Dataset:
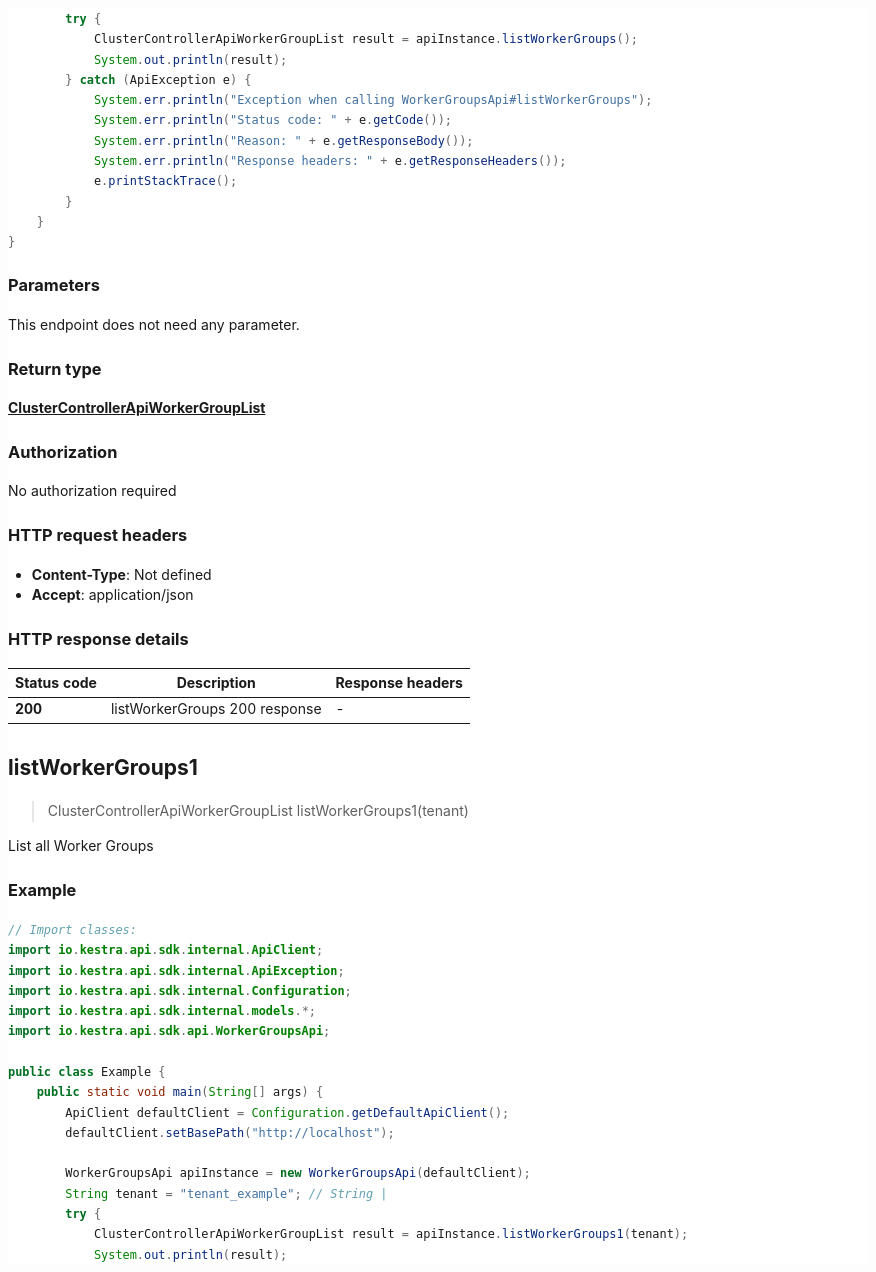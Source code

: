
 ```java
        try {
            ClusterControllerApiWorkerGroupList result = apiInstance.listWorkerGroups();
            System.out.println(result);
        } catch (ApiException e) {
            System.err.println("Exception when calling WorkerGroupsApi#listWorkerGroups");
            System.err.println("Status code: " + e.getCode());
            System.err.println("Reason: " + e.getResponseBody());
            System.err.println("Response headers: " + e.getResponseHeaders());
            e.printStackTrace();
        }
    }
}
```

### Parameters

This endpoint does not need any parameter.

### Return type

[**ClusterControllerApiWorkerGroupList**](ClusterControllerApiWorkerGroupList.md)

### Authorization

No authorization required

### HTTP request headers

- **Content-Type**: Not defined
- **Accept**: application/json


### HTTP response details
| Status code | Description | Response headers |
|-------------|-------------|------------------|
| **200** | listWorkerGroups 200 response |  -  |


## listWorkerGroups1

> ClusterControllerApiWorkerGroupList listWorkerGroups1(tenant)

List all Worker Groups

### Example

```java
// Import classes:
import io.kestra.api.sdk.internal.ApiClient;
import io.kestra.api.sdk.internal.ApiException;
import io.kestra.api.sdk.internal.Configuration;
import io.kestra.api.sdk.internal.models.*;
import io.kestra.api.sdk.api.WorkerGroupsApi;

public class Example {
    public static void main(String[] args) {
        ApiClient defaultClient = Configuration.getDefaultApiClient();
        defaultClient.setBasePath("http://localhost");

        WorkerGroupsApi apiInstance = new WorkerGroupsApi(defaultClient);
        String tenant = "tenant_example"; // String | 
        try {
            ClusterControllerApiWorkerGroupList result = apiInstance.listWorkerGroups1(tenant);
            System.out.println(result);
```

What needs to be done: Would you copy all the material exactly, dropping the pictures?

Answer space:
Source code

:
 ```java
        try {
            ClusterControllerApiWorkerGroupList result = apiInstance.listWorkerGroups();
            System.out.println(result);
        } catch (ApiException e) {
            System.err.println("Exception when calling WorkerGroupsApi#listWorkerGroups");
            System.err.println("Status code: " + e.getCode());
            System.err.println("Reason: " + e.getResponseBody());
            System.err.println("Response headers: " + e.getResponseHeaders());
            e.printStackTrace();
        }
    }
}
```

### Parameters

This endpoint does not need any parameter.

### Return type

[**ClusterControllerApiWorkerGroupList**](ClusterControllerApiWorkerGroupList.md)

### Authorization

No authorization required

### HTTP request headers

- **Content-Type**: Not defined
- **Accept**: application/json


### HTTP response details
| Status code | Description | Response headers |
|-------------|-------------|------------------|
| **200** | listWorkerGroups 200 response |  -  |


## listWorkerGroups1

> ClusterControllerApiWorkerGroupList listWorkerGroups1(tenant)

List all Worker Groups

### Example

```java
// Import classes:
import io.kestra.api.sdk.internal.ApiClient;
import io.kestra.api.sdk.internal.ApiException;
import io.kestra.api.sdk.internal.Configuration;
import io.kestra.api.sdk.internal.models.*;
import io.kestra.api.sdk.api.WorkerGroupsApi;

public class Example {
    public static void main(String[] args) {
        ApiClient defaultClient = Configuration.getDefaultApiClient();
        defaultClient.setBasePath("http://localhost");

        WorkerGroupsApi apiInstance = new WorkerGroupsApi(defaultClient);
        String tenant = "tenant_example"; // String | 
        try {
            ClusterControllerApiWorkerGroupList result = apiInstance.listWorkerGroups1(tenant);
            System.out.println(result);
```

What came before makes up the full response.